---------- Material for the task ----------

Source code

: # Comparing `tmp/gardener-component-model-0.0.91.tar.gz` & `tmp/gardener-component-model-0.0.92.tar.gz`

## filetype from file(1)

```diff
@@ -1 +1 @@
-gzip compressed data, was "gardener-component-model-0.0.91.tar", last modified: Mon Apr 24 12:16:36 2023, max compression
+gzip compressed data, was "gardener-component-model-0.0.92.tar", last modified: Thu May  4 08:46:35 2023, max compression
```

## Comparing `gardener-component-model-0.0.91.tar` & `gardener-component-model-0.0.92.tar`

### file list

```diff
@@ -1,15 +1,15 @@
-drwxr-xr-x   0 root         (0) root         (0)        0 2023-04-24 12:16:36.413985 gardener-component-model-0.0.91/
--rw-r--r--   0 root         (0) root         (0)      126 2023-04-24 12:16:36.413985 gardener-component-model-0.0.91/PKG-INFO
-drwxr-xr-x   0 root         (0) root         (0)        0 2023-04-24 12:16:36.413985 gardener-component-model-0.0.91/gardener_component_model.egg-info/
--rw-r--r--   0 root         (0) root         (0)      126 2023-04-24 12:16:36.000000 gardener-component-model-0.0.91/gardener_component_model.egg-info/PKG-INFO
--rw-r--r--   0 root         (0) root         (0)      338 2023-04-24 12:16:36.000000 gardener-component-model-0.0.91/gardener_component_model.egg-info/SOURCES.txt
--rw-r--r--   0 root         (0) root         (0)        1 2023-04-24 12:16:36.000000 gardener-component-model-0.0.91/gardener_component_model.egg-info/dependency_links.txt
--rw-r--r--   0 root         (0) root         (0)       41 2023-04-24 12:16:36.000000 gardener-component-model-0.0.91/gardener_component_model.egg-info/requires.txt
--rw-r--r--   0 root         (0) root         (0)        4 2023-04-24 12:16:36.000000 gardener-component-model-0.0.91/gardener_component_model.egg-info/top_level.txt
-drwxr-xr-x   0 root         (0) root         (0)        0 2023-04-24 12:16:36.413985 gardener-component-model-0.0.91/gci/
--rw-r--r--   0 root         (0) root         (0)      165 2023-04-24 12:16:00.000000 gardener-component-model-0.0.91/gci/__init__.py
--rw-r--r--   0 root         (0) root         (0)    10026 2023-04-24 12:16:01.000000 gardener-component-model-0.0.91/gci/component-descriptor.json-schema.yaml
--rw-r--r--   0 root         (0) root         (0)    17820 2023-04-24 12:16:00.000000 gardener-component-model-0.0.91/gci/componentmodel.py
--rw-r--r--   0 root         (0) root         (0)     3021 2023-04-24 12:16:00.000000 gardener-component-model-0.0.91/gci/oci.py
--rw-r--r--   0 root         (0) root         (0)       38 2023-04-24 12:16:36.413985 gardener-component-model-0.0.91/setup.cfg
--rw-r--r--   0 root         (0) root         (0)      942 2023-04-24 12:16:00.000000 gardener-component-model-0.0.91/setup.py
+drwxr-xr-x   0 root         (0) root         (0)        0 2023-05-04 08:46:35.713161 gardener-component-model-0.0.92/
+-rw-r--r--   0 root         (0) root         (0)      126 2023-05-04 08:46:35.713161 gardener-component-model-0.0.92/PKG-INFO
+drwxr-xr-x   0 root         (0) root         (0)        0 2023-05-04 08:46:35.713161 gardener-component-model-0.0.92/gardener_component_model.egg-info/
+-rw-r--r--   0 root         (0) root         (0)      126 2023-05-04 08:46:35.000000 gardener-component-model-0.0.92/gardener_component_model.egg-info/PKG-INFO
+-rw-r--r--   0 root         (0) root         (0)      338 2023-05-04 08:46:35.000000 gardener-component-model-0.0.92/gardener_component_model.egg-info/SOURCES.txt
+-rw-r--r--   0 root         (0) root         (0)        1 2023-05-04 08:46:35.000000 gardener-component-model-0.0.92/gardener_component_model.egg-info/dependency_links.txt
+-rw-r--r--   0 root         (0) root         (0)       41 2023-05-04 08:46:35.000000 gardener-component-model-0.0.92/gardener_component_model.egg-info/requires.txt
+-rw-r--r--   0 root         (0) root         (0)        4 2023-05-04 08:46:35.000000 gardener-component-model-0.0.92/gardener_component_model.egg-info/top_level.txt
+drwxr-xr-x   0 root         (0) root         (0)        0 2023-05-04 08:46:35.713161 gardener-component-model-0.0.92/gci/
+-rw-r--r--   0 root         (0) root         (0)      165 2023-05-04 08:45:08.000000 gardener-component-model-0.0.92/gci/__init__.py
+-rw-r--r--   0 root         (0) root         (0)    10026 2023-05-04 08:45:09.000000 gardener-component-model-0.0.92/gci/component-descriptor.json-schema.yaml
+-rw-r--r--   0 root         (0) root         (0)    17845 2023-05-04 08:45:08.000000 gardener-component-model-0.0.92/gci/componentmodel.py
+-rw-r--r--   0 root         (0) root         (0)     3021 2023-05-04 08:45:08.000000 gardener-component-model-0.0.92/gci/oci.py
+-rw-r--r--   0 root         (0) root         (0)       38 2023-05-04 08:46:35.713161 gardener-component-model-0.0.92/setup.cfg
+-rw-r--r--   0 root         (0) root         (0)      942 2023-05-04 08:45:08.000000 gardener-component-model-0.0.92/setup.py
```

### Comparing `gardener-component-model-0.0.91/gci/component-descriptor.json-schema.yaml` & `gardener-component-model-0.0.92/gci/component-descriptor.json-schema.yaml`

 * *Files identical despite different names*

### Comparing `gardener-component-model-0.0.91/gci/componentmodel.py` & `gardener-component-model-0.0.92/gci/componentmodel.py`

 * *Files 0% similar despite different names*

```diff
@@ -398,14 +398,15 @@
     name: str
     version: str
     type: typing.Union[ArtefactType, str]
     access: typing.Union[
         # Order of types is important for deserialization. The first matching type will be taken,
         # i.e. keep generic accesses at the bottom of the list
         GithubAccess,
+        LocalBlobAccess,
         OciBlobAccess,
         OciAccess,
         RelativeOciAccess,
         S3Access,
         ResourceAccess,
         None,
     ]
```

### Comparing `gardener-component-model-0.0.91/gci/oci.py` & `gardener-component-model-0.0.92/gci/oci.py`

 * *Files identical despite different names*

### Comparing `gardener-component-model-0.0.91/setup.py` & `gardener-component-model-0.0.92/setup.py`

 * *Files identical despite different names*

----------

*What the exercise asks*.
Which of the lines above carry the string "compressed"? Pick them out and copy them.

*Final answer*.
-gzip compressed data, was "gardener-component-model-0.0.91.tar", last modified: Mon Apr 24 12:16:36 2023, max compression
+gzip compressed data, was "gardener-component-model-0.0.92.tar", last modified: Thu May  4 08:46:35 2023, max compression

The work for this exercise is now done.